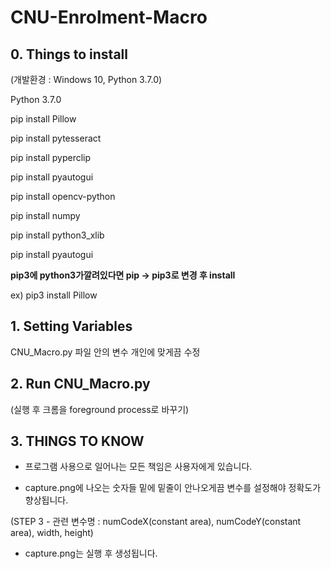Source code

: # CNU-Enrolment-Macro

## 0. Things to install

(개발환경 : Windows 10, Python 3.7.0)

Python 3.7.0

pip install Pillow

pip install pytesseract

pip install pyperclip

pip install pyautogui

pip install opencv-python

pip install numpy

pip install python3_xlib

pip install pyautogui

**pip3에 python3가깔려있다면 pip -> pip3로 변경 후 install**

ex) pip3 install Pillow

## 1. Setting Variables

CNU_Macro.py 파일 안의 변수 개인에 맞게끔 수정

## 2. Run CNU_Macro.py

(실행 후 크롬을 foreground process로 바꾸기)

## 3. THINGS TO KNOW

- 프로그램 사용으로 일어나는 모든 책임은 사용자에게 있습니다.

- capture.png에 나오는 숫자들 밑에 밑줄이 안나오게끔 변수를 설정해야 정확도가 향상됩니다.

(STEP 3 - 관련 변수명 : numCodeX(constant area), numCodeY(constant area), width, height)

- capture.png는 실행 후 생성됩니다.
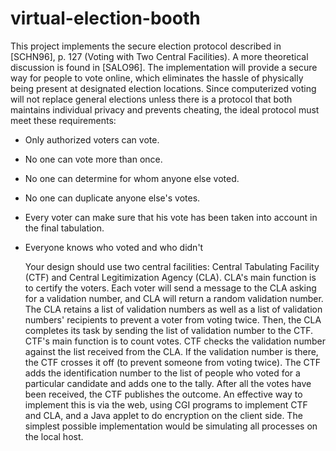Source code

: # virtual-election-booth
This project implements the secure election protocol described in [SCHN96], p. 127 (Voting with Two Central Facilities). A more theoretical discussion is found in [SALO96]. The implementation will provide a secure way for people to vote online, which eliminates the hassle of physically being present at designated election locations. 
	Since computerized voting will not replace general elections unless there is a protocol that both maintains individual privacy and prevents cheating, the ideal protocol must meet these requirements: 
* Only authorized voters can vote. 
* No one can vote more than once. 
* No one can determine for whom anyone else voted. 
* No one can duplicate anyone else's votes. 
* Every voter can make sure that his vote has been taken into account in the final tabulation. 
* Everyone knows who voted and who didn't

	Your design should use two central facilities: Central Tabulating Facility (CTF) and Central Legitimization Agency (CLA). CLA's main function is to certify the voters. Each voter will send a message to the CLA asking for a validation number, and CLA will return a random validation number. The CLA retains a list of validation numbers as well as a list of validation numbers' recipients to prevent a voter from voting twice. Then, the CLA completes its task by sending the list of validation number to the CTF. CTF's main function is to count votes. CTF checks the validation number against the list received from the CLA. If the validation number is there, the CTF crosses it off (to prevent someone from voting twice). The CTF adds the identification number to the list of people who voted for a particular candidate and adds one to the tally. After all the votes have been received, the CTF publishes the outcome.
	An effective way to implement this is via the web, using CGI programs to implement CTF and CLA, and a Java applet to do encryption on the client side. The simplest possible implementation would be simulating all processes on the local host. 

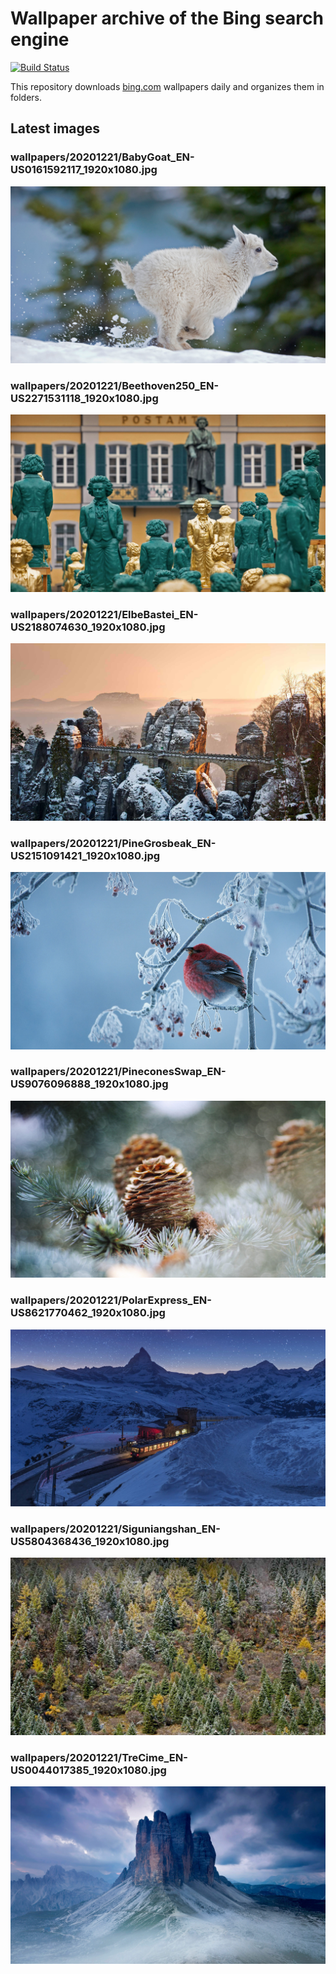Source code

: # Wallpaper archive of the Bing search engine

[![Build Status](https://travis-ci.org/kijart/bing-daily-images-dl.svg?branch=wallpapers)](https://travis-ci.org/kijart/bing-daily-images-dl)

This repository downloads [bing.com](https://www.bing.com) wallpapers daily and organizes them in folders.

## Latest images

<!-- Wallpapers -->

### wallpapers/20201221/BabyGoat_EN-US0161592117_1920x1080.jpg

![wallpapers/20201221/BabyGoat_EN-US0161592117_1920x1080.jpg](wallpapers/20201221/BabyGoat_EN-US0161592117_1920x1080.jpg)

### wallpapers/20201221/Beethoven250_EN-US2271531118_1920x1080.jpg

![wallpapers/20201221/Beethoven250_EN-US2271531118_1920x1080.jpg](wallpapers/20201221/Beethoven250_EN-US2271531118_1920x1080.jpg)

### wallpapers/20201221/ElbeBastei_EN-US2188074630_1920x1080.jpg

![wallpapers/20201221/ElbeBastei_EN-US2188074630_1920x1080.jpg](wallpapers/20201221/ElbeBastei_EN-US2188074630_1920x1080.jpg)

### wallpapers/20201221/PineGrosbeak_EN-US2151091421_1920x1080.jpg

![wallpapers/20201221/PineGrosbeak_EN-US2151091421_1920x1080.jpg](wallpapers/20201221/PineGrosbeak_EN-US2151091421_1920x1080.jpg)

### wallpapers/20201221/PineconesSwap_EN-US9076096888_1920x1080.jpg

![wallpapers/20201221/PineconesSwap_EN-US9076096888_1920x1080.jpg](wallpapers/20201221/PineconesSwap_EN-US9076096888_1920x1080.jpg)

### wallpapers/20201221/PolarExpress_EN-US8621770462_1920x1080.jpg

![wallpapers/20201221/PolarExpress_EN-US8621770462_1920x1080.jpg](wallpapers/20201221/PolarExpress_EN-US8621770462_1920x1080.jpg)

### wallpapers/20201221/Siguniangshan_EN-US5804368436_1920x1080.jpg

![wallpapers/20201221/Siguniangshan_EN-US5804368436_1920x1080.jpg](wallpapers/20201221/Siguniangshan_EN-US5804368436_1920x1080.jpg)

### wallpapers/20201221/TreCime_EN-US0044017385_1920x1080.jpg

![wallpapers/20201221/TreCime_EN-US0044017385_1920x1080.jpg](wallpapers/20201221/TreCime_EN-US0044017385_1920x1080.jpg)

------------------------------------------------------------------------

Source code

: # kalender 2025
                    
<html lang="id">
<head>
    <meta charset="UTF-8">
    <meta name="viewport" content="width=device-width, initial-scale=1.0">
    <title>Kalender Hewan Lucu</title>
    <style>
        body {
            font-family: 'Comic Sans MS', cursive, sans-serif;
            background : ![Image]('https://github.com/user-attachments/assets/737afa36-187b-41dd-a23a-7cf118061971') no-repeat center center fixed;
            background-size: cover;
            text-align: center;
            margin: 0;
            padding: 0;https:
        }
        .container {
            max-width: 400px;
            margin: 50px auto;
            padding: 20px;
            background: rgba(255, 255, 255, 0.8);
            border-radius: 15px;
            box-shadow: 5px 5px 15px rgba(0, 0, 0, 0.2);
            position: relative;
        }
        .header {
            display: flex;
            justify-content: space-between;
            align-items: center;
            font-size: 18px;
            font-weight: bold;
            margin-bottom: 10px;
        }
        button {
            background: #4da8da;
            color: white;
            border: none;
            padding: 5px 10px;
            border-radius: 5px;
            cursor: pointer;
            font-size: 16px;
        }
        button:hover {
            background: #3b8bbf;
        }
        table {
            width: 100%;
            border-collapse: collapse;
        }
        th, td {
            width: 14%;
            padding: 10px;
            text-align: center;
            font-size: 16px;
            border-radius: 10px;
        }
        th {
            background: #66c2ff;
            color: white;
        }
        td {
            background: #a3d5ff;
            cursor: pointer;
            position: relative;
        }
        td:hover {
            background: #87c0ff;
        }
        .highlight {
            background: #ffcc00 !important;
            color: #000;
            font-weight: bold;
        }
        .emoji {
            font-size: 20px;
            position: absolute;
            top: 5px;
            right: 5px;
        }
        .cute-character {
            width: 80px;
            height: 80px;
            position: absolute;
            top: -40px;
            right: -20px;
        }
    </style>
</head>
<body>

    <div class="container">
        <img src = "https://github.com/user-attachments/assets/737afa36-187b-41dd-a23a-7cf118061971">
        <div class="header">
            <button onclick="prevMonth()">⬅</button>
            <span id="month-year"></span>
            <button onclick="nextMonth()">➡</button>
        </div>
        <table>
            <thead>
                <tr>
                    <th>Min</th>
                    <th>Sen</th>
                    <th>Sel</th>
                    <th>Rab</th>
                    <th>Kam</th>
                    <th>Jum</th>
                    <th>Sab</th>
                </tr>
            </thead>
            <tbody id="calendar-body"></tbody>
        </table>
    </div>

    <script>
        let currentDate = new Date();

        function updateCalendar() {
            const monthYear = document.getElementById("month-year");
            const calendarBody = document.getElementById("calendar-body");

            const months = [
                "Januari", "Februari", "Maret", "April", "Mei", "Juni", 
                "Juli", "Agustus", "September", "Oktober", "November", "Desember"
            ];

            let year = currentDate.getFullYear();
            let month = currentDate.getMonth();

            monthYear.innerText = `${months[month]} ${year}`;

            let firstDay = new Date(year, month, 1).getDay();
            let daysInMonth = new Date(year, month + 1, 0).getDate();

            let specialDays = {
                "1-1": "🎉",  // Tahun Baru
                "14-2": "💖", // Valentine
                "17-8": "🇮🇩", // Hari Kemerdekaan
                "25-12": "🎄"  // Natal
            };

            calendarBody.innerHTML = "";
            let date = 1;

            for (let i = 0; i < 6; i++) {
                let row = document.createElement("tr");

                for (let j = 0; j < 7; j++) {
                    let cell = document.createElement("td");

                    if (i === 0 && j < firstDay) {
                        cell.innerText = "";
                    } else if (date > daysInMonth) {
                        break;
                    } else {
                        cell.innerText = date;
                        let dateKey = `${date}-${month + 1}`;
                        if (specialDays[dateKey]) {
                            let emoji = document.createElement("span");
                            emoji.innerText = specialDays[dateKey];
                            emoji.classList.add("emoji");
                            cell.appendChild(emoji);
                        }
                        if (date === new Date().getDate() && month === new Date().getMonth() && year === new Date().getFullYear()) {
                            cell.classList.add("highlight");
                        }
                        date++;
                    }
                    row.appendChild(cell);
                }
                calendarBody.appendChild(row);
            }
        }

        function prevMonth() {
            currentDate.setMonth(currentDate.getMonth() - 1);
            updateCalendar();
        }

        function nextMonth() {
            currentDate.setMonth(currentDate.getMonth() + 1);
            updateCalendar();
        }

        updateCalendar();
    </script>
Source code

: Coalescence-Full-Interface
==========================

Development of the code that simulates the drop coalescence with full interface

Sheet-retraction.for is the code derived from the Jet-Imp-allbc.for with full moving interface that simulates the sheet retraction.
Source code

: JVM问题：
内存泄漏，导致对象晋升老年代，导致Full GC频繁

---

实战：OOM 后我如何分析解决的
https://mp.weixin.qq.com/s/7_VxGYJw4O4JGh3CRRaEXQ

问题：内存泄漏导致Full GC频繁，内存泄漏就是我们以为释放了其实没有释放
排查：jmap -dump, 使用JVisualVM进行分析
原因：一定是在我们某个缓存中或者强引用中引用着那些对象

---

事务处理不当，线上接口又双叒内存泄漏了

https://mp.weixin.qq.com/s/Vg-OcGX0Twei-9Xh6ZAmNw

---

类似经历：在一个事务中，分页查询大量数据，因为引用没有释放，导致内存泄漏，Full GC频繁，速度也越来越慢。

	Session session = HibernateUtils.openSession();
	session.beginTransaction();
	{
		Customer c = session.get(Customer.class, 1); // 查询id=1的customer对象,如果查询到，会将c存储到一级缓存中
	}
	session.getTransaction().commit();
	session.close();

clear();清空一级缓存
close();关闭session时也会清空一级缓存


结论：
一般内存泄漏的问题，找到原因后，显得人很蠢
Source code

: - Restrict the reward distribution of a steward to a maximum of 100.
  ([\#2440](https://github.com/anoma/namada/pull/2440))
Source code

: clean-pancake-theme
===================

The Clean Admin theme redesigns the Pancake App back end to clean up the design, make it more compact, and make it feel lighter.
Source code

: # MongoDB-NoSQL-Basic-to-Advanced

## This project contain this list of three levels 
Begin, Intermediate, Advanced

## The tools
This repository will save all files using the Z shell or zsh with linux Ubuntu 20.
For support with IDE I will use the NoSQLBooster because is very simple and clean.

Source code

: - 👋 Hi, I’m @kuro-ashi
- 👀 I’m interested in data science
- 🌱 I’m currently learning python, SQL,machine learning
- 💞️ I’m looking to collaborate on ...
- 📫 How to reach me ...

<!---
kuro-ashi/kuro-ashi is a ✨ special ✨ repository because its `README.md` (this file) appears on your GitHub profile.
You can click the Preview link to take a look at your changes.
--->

------------------------------------------------------------------------

> PROBLEM TO SOLVE
Above are the records; from them, give again exactly the lines from the one containing "the final tabulation." through the one containing "and who didn't", both included.

> PROBLEM SOLUTION
* Every voter can make sure that his vote has been taken into account in the final tabulation. 
* Everyone knows who voted and who didn't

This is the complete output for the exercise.